The Board has established the Audit Committee, Remuneration Committee and Nomination Committee, for overseeing particular aspects of the Company’s affairs.
Audit Committee

Members of Audit Committee:
Mr. Mr. KWONG Wilson Wai Sun (Chairman)
Mr. CUI Yi
Mr. YEUNG Chi Wai

The main duties of the Audit Committee include the following:

  • To review the financial statements and reports and consider any significant or unusual items raised by the Company’s staff responsible for the accounting and financial reporting function, compliance officer, internal auditor or external auditors before submission to the Board;
  • To review the adequacy and effectiveness of the Company’s financial controls system, internal control system and risk management system;
  • To review the relationship with the external auditors by reference to the work performed by the auditors, their fees and terms of engagement, and make recommendations to the Board on the appointment, re-appointment and removal of external auditors; and
  • To review arrangements by which employees, in confidence can raise concerns about possible improprieties in financial reporting, internal control or other matters and to ensure proper arrangements are in place for the fair and independent investigation of such concerns and appropriate follow up actions.

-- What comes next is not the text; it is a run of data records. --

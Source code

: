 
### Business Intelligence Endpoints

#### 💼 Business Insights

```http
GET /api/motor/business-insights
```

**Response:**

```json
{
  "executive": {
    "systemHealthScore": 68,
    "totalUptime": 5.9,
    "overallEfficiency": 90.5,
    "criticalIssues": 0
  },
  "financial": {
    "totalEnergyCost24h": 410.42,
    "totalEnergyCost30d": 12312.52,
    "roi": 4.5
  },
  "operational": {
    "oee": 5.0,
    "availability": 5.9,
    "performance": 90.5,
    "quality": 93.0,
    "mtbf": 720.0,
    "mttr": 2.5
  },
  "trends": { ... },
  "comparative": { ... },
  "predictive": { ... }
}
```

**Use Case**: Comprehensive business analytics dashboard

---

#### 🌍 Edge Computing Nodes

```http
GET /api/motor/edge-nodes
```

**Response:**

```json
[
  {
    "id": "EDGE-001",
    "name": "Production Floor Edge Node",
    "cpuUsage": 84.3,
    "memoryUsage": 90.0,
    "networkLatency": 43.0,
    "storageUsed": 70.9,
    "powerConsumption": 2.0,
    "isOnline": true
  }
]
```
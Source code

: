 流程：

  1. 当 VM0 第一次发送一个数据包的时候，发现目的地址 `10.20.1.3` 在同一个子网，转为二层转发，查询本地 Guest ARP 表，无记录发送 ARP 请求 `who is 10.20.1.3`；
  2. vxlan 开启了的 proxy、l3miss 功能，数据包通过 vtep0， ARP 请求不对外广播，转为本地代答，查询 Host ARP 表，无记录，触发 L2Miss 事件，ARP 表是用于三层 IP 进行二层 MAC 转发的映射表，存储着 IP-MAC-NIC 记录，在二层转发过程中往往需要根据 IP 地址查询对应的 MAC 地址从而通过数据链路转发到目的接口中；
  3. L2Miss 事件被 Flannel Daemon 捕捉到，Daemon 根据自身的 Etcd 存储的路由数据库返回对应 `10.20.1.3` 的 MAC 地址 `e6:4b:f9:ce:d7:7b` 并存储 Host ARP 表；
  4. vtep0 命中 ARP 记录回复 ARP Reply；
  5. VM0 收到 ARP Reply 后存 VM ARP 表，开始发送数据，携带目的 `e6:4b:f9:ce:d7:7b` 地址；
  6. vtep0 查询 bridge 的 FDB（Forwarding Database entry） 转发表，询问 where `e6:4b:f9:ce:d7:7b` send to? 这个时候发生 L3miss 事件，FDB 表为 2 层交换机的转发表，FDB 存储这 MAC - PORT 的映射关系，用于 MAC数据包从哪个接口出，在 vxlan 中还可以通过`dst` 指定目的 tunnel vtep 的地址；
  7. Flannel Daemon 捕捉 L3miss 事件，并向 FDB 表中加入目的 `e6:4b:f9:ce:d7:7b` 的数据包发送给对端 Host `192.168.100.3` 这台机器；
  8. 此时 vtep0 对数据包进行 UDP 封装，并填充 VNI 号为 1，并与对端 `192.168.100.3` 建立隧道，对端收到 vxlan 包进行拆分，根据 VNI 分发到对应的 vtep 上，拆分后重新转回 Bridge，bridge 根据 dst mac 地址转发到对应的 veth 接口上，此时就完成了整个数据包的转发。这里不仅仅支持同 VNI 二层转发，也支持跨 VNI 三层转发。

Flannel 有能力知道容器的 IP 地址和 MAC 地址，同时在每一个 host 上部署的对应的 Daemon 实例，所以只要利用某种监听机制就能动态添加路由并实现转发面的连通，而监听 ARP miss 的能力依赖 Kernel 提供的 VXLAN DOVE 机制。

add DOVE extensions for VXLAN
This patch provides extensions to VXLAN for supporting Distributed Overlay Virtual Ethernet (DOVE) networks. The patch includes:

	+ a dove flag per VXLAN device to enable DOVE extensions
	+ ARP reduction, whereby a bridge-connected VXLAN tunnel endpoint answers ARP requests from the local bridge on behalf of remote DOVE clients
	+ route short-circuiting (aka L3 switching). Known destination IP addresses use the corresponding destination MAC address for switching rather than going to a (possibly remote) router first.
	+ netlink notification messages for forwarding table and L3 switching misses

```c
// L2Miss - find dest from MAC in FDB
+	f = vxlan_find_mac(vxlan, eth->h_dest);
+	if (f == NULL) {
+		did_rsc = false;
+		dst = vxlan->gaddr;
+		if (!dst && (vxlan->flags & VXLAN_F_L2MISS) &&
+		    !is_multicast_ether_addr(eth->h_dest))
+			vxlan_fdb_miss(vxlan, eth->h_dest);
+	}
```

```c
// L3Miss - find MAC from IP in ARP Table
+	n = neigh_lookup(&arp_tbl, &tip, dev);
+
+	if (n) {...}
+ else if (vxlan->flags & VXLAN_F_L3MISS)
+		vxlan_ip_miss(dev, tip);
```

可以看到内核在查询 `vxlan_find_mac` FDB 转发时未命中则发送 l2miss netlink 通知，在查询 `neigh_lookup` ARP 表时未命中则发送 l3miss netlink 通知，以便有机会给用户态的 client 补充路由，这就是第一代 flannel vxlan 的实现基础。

The Audit Committee oversees the internal control system of the Group, reviews the internal audit report submitted by the internal auditor, reports to the Board on any material issues, and makes recommendations to the Board.

Remuneration Committee

Members of Remuneration Committee:
Mr. CUI Yi (Chairman)
Mr. ZHANG Yongli
Mr. KWONG Wilson Wai Sun

The primary functions of the Remuneration Committee include the following:

  • To make recommendations on the establishment of procedures for developing the remuneration policy and structure for the Executive Directors and the senior management, which policy shall ensure that no director or any of his/her associates will participate in deciding his/her own remuneration;
  • To review and approve the remuneration packages of the Executive Directors and the senior management by reference to the performance of the individual and the Company as well as market practice and conditions;
  • To make recommendations on the remuneration packages of the Non-executive Directors and Independent Non-executive Directors by reference to the performance of the individual and the Company as well as market practice and conditions; and
  • To review and approve the compensation arrangements for the Executive Directors and the senior management in connection with any loss or termination of their offices or appointments.

 
The Human Resources Department is responsible for collection and administration of the human resources data and making recommendations to the Remuneration Committee for consideration.
 
The Remuneration Committee met once to review and make recommendation to the Board on the remuneration policy and structure of the Company, and the remuneration packages of the Executive Directors and senior management and other related matters.
 
The Company has established a formal and transparent procedure for formulating policies on remuneration of Directors and the senior management.

Nomination Committee

Members of Nomination Committee:
Mr. ZHANG Yongli (Chairman)
Mr. YEUNG Chi Wai
Mr. KWONG Wilson Wai Sun
 
The principal duties of the Nomination Committee include reviewing the Board composition, developing and formulating relevant procedures for the nomination and appointment or re-appointment of Directors, making recommendations to the Board on the appointment and succession planning of Directors, and assessing the independence of Independent Non-executive Directors.
 
The Nomination Committee has adopted a set of nomination procedures for selection of candidates for directorship of the Company by making reference to the skills, experience, professional knowledge, personal integrity and time commitments of such individuals, the Company’s needs and other relevant statutory requirements and regulations.
 
The Nomination Committee met once to review the structure, size and composition of the Board, to consider the qualifications of the retiring Directors standing for election at the annual general meeting, and to assess the independence of Independent Non-executive Directors.